**Task brief:**
Restate all entries exactly. Skip the images.

**Data supplied:**

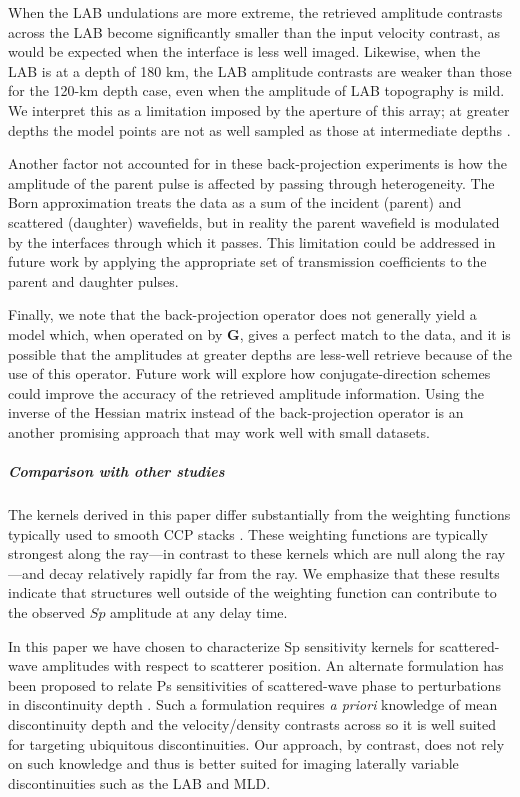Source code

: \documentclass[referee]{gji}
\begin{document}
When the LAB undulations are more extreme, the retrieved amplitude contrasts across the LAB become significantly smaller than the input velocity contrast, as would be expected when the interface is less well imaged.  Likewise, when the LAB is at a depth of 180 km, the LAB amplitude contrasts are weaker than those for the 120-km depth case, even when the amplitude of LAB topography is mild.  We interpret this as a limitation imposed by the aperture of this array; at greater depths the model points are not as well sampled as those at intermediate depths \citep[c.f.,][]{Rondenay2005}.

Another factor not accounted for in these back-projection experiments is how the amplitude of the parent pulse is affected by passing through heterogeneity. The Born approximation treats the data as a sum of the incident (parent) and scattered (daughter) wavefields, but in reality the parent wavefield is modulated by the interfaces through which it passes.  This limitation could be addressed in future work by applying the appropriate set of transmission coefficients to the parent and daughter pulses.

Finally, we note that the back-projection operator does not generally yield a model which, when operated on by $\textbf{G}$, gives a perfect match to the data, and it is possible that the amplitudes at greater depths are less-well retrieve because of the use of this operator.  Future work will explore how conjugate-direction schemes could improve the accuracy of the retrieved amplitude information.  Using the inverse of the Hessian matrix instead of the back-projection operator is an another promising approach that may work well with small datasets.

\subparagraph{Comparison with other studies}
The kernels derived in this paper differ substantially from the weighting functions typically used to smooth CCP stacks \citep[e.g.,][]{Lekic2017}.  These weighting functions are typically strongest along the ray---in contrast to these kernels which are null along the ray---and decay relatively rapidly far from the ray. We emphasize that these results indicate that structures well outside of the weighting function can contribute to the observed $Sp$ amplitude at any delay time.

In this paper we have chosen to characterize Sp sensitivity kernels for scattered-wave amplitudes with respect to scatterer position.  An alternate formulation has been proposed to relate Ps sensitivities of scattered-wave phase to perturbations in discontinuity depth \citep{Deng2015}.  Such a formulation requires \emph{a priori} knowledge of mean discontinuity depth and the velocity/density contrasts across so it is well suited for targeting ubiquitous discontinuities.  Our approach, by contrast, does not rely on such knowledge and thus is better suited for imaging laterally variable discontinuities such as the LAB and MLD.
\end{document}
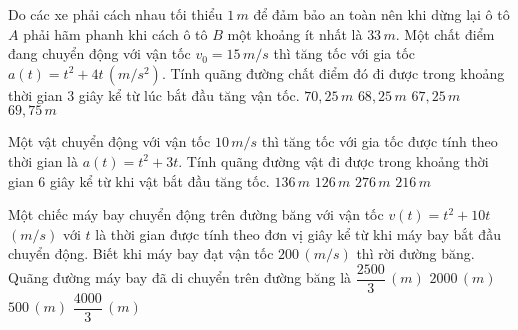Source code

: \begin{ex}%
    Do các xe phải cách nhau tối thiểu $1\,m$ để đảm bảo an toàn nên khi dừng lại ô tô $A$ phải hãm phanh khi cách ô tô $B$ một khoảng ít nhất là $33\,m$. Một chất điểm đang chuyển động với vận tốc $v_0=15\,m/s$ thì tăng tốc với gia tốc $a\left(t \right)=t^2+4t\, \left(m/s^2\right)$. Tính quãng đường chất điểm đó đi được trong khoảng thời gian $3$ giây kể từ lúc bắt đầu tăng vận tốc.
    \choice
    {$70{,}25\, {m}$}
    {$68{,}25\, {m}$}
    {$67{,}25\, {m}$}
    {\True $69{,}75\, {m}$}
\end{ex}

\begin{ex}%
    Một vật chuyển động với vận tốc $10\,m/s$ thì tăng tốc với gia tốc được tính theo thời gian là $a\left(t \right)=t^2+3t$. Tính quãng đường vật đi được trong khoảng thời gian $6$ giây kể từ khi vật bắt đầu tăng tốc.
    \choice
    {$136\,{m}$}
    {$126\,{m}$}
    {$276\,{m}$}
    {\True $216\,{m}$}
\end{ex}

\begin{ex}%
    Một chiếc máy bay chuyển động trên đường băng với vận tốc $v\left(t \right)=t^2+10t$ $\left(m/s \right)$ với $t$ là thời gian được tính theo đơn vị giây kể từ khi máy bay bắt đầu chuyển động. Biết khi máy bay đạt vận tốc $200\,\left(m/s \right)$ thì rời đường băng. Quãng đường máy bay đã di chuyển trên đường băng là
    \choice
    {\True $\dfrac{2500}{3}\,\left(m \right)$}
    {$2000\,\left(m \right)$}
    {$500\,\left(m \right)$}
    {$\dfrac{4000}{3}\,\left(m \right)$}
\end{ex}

**Response area:**
Source code

: \documentclass[referee]{gji}
\begin{document}
When the LAB undulations are more extreme, the retrieved amplitude contrasts across the LAB become significantly smaller than the input velocity contrast, as would be expected when the interface is less well imaged.  Likewise, when the LAB is at a depth of 180 km, the LAB amplitude contrasts are weaker than those for the 120-km depth case, even when the amplitude of LAB topography is mild.  We interpret this as a limitation imposed by the aperture of this array; at greater depths the model points are not as well sampled as those at intermediate depths \citep[c.f.,][]{Rondenay2005}.

Another factor not accounted for in these back-projection experiments is how the amplitude of the parent pulse is affected by passing through heterogeneity. The Born approximation treats the data as a sum of the incident (parent) and scattered (daughter) wavefields, but in reality the parent wavefield is modulated by the interfaces through which it passes.  This limitation could be addressed in future work by applying the appropriate set of transmission coefficients to the parent and daughter pulses.

Finally, we note that the back-projection operator does not generally yield a model which, when operated on by $\textbf{G}$, gives a perfect match to the data, and it is possible that the amplitudes at greater depths are less-well retrieve because of the use of this operator.  Future work will explore how conjugate-direction schemes could improve the accuracy of the retrieved amplitude information.  Using the inverse of the Hessian matrix instead of the back-projection operator is an another promising approach that may work well with small datasets.

\subparagraph{Comparison with other studies}
The kernels derived in this paper differ substantially from the weighting functions typically used to smooth CCP stacks \citep[e.g.,][]{Lekic2017}.  These weighting functions are typically strongest along the ray---in contrast to these kernels which are null along the ray---and decay relatively rapidly far from the ray. We emphasize that these results indicate that structures well outside of the weighting function can contribute to the observed $Sp$ amplitude at any delay time.

In this paper we have chosen to characterize Sp sensitivity kernels for scattered-wave amplitudes with respect to scatterer position.  An alternate formulation has been proposed to relate Ps sensitivities of scattered-wave phase to perturbations in discontinuity depth \citep{Deng2015}.  Such a formulation requires \emph{a priori} knowledge of mean discontinuity depth and the velocity/density contrasts across so it is well suited for targeting ubiquitous discontinuities.  Our approach, by contrast, does not rely on such knowledge and thus is better suited for imaging laterally variable discontinuities such as the LAB and MLD.
\end{document}
Source code

: \begin{ex}%
    Do các xe phải cách nhau tối thiểu $1\,m$ để đảm bảo an toàn nên khi dừng lại ô tô $A$ phải hãm phanh khi cách ô tô $B$ một khoảng ít nhất là $33\,m$. Một chất điểm đang chuyển động với vận tốc $v_0=15\,m/s$ thì tăng tốc với gia tốc $a\left(t \right)=t^2+4t\, \left(m/s^2\right)$. Tính quãng đường chất điểm đó đi được trong khoảng thời gian $3$ giây kể từ lúc bắt đầu tăng vận tốc.
    \choice
    {$70{,}25\, {m}$}
    {$68{,}25\, {m}$}
    {$67{,}25\, {m}$}
    {\True $69{,}75\, {m}$}
\end{ex}

\begin{ex}%
    Một vật chuyển động với vận tốc $10\,m/s$ thì tăng tốc với gia tốc được tính theo thời gian là $a\left(t \right)=t^2+3t$. Tính quãng đường vật đi được trong khoảng thời gian $6$ giây kể từ khi vật bắt đầu tăng tốc.
    \choice
    {$136\,{m}$}
    {$126\,{m}$}
    {$276\,{m}$}
    {\True $216\,{m}$}
\end{ex}

\begin{ex}%
    Một chiếc máy bay chuyển động trên đường băng với vận tốc $v\left(t \right)=t^2+10t$ $\left(m/s \right)$ với $t$ là thời gian được tính theo đơn vị giây kể từ khi máy bay bắt đầu chuyển động. Biết khi máy bay đạt vận tốc $200\,\left(m/s \right)$ thì rời đường băng. Quãng đường máy bay đã di chuyển trên đường băng là
    \choice
    {\True $\dfrac{2500}{3}\,\left(m \right)$}
    {$2000\,\left(m \right)$}
    {$500\,\left(m \right)$}
    {$\dfrac{4000}{3}\,\left(m \right)$}
\end{ex}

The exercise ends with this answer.